Bunun için neyin nasıl yapılacağı çok açık değil mi? Amerikan Tarım Bakanlığı, her iş gibi bu işin de eğitime dayandığını iyi biliyor ve çocuk ve gençlerin konuya aktif katılımını sağlıyor.
Ayla bu konuda çok iyi bir örnek. ABD’de pek çok arıcılık gönüllüsü derneği, pek çok arıcılık gönüllüsü çocuk ve genç var. Okullar bu konuya tam destek veriyor. Bu gönüllülük öğrencilerin sadece boş vakit eğlencesi olmuyor, okul seçimi ve başarısında bir kriter olarak kullanılıyor. Böyle teşvik ediliyor.

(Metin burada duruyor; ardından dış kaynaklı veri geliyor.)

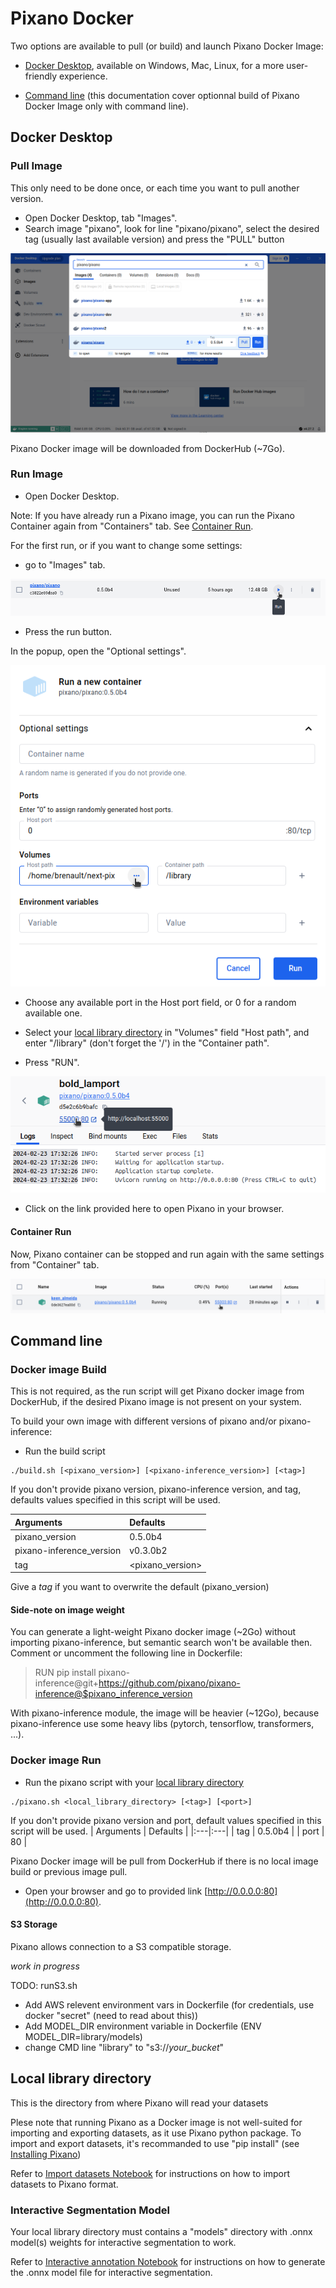 # Pixano Docker

Two options are available to pull (or build) and launch Pixano Docker Image:

- [Docker Desktop](https://www.docker.com/products/docker-desktop), available on Windows, Mac, Linux, for a more user-friendly experience.

- [Command line](#command-line) (this documentation cover optionnal build of Pixano Docker Image only with command line).


## Docker Desktop

### Pull Image

This only need to be done once, or each time you want to pull another version.

- Open Docker Desktop, tab "Images".
- Search image "pixano", look for line "pixano/pixano", select the desired tag (usually last available version) and press the "PULL" button

![docker explore search image](assets/search-image.png)

Pixano Docker image will be downloaded from DockerHub (~7Go).

### Run Image

- Open Docker Desktop.

Note: If you have already run a Pixano image, you can run the Pixano Container again from "Containers" tab. See [Container Run](#container-run).

For the first run, or if you want to change some settings:
 - go to "Images" tab.

![run pixano image](assets/run-image.png)

- Press the run button.

In the popup, open the "Optional settings".

![settings](assets/settings.png)

- Choose any available port in the Host port field, or 0 for a random available one.

- Select your [local library directory](#local-library-directory) in "Volumes" field "Host path", and enter "/library" (don't forget the '/') in the "Container path".

- Press "RUN".

![settings](assets/map-link.png)

- Click on the link provided here to open Pixano in your browser.


#### Container Run

Now, Pixano container can be stopped and run again with the same settings from "Container" tab.

![container run](assets/container-run.png)

## Command line

### Docker image Build

This is not required, as the run script will get Pixano docker image from DockerHub, if the desired Pixano image is not present on your system.

To build your own image with different versions of pixano and/or pixano-inference:

- Run the build script
```
./build.sh [<pixano_version>] [<pixano-inference_version>] [<tag>]
```

If you don't provide pixano version, pixano-inference version, and tag, defaults values specified in this script will be used.

| Arguments | Defaults |
|:---|:---|
| pixano_version | 0.5.0b4 |
| pixano-inference_version | v0.3.0b2 |
| tag | \<pixano_version> |

Give a *tag* if you want to overwrite the default (pixano_version)

#### Side-note on image weight

You can generate a light-weight Pixano docker image (~2Go) without importing pixano-inference, but semantic search won't be available then.
Comment or uncomment the following line in Dockerfile:

> RUN pip install pixano-inference@git+https://github.com/pixano/pixano-inference@$pixano_inference_version

With pixano-inference module, the image will be heavier (~12Go), because pixano-inference use some heavy libs (pytorch, tensorflow, transformers, ...).

### Docker image Run

- Run the pixano script with your [local library directory](#local-library-directory)
```
./pixano.sh <local_library_directory> [<tag>] [<port>]
```
If you don't provide pixano version and port, default values specified in this script will be used.
| Arguments | Defaults |
|:---|:---|
| tag | 0.5.0b4 |
| port | 80 |

Pixano Docker image will be pull from DockerHub if there is no local image build or previous image pull.

- Open your browser and go to provided link [http://0.0.0.0:80](http://0.0.0.0:80).

#### S3 Storage

Pixano allows connection to a S3 compatible storage.

*work in progress*

 TODO: runS3.sh

- Add AWS relevent environment vars in Dockerfile (for credentials, use docker "secret" (need to read about this))
- Add MODEL_DIR environment variable in Dockerfile (ENV MODEL_DIR=library/models)
- change CMD line "library" to "s3://*your_bucket*"

## Local library directory

This is the directory from where Pixano will read your datasets

Plese note that running Pixano as a Docker image is not well-suited for importing and exporting datasets, as it use Pixano python package.
To import and export datasets, it's recommanded to use "pip install" (see [Installing Pixano](https://github.com/pixano/pixano?tab=readme-ov-file#installing-pixano))

Refer to [Import datasets Notebook](https://github.com/pixano/pixano/blob/main/notebooks/datasets/import_dataset.ipynb) for instructions on how to import datasets to Pixano format.

### Interactive Segmentation Model

Your local library directory must contains a "models" directory with .onnx model(s) weights for interactive segmentation to work.

Refer to [Interactive annotation Notebook](https://github.com/pixano/pixano/blob/develop/notebooks/models/interactive_annotation.ipynb) for instructions on how to generate the .onnx model file for interactive segmentation.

Bu dünyada iyi ki Ahmet İnciler var, iyi ki Ayla Tümerler var. Ancak iyi kiler yetmez. Keşkelerden arınmanın yolu iyi kilerimizi artıracak eğitim modelini bir an önce kurgulamak. Amerika’nın yetiştirdiği Aylalarla yarışacak yerli Aylalarımızı yetiştiremezsek, ne yerli kara kovanımız kalır ne de Kafkas arımız.
Paslı tenekede şekerli macunu bal diye kakalayan ademlerin bataklığından çıkmamız şart. “Bal tutan parmağını yalarmış” deyimindeki üç kâğıtçılığa yenik düşmemek için gidilecek yol belli.
Eğitim. Eğitim. Eğitim
Hemen şimdi, acilen eğitim. Eeee, sonrasında da denetim.